* Task statement
Write only the number of lines in the entries that hold the string "PRFLR".

:: Provided material ::

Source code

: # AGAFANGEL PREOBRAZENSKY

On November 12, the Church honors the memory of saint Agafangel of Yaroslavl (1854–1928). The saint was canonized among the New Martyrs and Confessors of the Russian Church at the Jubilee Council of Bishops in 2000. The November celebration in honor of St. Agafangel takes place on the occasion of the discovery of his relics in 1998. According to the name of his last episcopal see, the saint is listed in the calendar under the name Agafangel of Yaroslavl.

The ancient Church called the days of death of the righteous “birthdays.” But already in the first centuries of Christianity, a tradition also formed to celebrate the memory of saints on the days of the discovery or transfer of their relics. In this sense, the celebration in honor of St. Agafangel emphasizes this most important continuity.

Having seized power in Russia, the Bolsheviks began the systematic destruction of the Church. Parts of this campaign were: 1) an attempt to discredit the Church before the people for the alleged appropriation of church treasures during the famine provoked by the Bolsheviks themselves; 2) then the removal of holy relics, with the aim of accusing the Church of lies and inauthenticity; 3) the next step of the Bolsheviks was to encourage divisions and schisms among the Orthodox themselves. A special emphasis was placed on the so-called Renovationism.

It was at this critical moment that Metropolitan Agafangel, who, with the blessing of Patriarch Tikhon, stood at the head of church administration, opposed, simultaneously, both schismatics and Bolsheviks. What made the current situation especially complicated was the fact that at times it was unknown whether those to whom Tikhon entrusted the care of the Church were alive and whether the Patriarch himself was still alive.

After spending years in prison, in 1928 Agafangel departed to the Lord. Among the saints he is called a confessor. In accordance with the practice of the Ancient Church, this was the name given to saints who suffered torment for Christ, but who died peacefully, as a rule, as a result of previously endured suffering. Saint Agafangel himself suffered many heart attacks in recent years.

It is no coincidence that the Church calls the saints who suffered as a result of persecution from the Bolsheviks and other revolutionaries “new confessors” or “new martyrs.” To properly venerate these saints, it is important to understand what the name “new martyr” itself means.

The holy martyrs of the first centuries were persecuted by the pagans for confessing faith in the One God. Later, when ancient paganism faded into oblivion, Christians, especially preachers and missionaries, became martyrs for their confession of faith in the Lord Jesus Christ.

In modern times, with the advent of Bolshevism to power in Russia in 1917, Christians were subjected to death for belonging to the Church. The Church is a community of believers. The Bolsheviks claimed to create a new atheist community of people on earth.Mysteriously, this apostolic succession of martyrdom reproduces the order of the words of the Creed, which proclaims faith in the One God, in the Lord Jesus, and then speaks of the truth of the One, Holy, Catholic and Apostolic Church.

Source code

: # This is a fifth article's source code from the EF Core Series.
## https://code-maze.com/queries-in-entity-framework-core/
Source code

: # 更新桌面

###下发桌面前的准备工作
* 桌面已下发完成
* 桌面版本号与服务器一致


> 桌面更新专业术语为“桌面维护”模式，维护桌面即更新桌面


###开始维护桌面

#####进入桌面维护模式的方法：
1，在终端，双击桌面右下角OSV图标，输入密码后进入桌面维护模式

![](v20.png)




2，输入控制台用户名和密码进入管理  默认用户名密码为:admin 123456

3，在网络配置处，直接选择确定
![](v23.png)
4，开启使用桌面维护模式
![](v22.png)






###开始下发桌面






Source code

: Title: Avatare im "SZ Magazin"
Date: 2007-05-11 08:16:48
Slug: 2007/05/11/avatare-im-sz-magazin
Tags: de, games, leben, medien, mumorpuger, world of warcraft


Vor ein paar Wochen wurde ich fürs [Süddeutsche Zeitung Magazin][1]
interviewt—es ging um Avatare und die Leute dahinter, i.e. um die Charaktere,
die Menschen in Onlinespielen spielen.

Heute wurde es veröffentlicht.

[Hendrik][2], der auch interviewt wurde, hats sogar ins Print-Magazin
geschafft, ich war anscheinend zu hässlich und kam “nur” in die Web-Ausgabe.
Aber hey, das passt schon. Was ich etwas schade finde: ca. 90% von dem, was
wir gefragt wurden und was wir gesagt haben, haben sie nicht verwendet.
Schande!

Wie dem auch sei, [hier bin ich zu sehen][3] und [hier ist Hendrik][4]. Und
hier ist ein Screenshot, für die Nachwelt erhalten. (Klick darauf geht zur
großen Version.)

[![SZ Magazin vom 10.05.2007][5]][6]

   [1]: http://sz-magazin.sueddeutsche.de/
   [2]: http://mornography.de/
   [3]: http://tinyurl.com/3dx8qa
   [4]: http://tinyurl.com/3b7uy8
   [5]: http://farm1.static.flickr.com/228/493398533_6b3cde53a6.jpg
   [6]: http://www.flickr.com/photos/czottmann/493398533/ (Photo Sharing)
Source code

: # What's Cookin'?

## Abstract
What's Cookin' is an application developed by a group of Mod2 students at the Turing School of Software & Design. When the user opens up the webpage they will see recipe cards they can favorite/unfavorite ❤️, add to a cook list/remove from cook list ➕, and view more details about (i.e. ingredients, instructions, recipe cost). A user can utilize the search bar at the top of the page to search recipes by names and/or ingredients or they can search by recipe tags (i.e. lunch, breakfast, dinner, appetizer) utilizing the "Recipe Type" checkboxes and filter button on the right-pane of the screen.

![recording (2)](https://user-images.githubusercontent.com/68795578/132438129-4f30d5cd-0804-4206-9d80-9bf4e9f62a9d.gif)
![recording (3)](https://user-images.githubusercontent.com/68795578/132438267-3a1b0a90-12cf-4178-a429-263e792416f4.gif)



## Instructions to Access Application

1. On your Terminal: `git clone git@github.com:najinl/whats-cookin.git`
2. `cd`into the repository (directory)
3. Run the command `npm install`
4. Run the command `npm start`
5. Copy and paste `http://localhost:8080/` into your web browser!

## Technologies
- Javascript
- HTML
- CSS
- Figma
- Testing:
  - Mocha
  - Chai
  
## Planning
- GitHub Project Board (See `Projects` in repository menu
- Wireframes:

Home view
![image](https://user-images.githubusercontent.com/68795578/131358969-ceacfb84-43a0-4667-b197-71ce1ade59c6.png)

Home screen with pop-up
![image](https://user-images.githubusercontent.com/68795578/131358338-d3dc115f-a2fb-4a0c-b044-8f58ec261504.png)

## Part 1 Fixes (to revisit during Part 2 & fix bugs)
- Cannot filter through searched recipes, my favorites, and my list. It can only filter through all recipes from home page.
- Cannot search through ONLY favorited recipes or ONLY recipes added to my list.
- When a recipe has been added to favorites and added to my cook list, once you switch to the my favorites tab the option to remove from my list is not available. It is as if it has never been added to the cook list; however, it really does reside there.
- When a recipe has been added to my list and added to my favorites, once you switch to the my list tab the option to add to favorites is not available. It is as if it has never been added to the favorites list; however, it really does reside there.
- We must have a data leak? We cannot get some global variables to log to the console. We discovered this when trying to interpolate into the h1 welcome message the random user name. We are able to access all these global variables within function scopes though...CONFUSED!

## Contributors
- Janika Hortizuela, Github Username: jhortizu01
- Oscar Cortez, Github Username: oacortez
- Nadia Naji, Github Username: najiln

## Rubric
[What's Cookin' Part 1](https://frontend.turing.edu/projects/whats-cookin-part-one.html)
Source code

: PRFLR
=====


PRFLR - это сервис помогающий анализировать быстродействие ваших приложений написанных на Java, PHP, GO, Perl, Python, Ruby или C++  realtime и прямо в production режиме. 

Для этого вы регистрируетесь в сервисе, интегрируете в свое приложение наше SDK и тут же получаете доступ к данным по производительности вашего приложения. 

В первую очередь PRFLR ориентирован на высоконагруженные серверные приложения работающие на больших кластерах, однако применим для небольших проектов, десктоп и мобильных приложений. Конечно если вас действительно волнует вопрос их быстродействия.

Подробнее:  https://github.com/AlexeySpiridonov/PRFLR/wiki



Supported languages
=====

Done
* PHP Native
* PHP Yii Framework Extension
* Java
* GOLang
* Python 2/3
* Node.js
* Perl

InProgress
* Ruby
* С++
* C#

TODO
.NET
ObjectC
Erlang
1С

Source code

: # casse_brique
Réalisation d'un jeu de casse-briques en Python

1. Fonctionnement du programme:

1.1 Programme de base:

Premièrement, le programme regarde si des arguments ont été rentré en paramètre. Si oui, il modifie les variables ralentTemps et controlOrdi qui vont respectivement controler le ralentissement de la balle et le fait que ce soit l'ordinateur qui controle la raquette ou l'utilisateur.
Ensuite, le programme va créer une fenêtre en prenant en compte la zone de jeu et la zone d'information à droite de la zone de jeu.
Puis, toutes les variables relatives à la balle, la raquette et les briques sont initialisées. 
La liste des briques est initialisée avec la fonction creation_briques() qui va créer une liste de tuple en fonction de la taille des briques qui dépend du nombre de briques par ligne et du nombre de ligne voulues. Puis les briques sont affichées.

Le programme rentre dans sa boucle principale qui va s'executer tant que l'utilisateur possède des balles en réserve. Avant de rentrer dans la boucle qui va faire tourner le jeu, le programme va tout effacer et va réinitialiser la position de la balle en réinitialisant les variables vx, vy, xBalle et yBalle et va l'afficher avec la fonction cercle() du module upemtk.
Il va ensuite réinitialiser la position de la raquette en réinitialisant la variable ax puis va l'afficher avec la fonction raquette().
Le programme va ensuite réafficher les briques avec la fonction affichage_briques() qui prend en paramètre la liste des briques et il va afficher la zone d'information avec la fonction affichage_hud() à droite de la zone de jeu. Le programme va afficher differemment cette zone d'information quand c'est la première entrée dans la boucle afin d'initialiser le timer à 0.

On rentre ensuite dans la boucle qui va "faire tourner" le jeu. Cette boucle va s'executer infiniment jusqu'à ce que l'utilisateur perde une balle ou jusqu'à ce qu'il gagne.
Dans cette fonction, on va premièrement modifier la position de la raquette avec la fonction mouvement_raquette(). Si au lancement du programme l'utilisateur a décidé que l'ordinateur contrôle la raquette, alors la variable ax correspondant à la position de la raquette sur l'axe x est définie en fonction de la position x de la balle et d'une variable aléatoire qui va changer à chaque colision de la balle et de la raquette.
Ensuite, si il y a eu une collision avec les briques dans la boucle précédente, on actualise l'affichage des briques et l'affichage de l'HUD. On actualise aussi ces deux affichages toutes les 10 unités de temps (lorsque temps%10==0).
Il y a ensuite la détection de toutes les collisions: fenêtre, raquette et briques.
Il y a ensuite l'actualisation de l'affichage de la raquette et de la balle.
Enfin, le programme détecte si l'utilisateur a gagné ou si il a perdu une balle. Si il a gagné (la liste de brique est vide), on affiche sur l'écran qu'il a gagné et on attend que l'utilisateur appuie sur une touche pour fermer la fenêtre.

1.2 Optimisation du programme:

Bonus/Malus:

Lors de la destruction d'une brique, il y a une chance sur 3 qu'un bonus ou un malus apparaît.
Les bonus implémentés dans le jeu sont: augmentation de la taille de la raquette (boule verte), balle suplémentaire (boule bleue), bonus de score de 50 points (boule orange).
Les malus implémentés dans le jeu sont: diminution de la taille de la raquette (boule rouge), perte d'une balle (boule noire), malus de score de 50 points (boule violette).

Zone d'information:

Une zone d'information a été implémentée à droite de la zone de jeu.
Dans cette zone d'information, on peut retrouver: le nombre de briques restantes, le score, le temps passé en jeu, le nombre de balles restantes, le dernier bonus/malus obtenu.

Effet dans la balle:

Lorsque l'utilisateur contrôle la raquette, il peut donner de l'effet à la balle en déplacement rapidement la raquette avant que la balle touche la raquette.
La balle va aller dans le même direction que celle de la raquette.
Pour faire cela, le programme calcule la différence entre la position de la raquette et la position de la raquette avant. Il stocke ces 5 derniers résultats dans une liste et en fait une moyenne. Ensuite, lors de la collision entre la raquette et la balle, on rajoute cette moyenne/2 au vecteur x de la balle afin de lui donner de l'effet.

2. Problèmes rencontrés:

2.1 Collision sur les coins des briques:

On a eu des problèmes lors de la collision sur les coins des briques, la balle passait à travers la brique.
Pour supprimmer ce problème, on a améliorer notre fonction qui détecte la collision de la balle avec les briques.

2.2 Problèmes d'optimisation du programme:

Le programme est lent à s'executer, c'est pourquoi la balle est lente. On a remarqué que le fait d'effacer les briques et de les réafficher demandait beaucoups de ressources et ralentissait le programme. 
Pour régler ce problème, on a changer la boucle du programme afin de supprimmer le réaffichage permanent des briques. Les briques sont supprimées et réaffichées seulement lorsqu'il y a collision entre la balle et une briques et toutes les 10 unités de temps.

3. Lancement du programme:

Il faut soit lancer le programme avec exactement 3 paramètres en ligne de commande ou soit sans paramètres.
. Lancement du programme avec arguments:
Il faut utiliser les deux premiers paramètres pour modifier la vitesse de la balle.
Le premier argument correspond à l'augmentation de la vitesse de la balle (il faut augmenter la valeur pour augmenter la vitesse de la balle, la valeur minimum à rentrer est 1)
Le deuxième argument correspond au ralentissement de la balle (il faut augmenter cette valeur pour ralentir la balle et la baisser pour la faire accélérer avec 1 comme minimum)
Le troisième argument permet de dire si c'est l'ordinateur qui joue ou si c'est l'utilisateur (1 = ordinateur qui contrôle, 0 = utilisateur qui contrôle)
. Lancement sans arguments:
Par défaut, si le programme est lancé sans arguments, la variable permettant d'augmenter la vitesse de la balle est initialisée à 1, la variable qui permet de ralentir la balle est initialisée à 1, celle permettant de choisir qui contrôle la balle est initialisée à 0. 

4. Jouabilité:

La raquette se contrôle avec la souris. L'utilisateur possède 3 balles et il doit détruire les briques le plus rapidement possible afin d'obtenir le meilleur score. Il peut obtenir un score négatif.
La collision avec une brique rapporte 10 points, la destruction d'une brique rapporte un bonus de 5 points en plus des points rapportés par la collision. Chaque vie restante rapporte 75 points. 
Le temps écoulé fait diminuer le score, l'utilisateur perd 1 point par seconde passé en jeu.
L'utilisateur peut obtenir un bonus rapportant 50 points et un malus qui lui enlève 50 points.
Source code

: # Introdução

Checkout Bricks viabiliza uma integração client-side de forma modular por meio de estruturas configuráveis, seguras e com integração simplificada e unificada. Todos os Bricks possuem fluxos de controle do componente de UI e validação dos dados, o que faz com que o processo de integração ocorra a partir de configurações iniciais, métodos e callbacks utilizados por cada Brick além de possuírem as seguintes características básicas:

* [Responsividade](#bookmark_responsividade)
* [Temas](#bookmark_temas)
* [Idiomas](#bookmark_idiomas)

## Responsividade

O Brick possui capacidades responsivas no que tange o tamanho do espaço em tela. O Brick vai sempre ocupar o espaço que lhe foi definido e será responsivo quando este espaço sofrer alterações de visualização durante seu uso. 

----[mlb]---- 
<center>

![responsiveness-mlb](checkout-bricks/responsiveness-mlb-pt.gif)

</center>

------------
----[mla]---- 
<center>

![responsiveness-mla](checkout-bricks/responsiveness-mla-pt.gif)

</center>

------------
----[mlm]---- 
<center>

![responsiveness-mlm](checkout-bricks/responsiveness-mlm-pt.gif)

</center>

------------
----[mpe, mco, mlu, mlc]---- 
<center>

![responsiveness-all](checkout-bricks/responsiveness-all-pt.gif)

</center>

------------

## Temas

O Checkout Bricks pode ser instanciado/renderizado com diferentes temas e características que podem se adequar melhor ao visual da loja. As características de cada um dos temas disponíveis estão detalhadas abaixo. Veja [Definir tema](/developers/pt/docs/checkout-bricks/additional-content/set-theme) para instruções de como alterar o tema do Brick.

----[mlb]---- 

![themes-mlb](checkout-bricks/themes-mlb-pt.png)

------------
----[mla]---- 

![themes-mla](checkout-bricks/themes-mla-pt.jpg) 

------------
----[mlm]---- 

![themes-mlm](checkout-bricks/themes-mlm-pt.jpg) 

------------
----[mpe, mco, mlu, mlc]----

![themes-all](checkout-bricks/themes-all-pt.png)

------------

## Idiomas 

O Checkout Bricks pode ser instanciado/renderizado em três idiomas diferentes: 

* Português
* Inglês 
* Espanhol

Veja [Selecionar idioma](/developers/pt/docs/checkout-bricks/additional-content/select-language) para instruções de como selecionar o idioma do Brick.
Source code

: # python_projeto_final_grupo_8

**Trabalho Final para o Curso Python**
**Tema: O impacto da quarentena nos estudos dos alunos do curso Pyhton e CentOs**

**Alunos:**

:::

* Task answer
4